The problem:
Give every line below again, exactly.
---------- Records for processing ----------
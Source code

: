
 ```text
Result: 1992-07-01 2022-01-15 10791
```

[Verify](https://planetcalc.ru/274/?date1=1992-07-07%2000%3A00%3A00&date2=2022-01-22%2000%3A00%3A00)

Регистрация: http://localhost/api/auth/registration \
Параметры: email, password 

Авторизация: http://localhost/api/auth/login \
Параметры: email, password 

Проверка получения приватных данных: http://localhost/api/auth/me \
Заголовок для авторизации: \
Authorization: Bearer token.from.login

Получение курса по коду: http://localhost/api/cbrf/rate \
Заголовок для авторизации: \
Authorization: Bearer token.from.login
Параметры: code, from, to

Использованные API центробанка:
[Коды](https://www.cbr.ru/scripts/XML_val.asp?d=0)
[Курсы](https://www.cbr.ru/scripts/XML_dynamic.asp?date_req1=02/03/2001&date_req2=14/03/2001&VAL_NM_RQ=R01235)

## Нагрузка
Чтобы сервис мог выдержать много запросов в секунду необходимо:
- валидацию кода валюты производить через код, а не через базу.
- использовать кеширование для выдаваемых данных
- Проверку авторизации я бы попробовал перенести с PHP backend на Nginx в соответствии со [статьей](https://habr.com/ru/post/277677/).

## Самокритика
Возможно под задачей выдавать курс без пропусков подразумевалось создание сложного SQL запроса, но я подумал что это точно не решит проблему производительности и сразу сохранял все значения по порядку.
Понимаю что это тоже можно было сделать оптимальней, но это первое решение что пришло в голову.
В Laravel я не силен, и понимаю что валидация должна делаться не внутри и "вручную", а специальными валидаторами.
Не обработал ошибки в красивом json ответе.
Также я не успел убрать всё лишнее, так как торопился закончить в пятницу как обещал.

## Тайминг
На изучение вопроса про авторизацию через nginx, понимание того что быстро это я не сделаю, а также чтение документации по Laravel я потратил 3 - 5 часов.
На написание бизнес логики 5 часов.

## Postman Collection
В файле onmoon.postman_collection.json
----------
Expected output:
Source code

:
 ```text
Result: 1992-07-01 2022-01-15 10791
```

[Verify](https://planetcalc.ru/274/?date1=1992-07-07%2000%3A00%3A00&date2=2022-01-22%2000%3A00%3A00)

Регистрация: http://localhost/api/auth/registration \
Параметры: email, password 

Авторизация: http://localhost/api/auth/login \
Параметры: email, password 

Проверка получения приватных данных: http://localhost/api/auth/me \
Заголовок для авторизации: \
Authorization: Bearer token.from.login

Получение курса по коду: http://localhost/api/cbrf/rate \
Заголовок для авторизации: \
Authorization: Bearer token.from.login
Параметры: code, from, to

Использованные API центробанка:
[Коды](https://www.cbr.ru/scripts/XML_val.asp?d=0)
[Курсы](https://www.cbr.ru/scripts/XML_dynamic.asp?date_req1=02/03/2001&date_req2=14/03/2001&VAL_NM_RQ=R01235)

## Нагрузка
Чтобы сервис мог выдержать много запросов в секунду необходимо:
- валидацию кода валюты производить через код, а не через базу.
- использовать кеширование для выдаваемых данных
- Проверку авторизации я бы попробовал перенести с PHP backend на Nginx в соответствии со [статьей](https://habr.com/ru/post/277677/).

## Самокритика
Возможно под задачей выдавать курс без пропусков подразумевалось создание сложного SQL запроса, но я подумал что это точно не решит проблему производительности и сразу сохранял все значения по порядку.
Понимаю что это тоже можно было сделать оптимальней, но это первое решение что пришло в голову.
В Laravel я не силен, и понимаю что валидация должна делаться не внутри и "вручную", а специальными валидаторами.
Не обработал ошибки в красивом json ответе.
Также я не успел убрать всё лишнее, так как торопился закончить в пятницу как обещал.

## Тайминг
На изучение вопроса про авторизацию через nginx, понимание того что быстро это я не сделаю, а также чтение документации по Laravel я потратил 3 - 5 часов.
На написание бизнес логики 5 часов.

## Postman Collection
В файле onmoon.postman_collection.json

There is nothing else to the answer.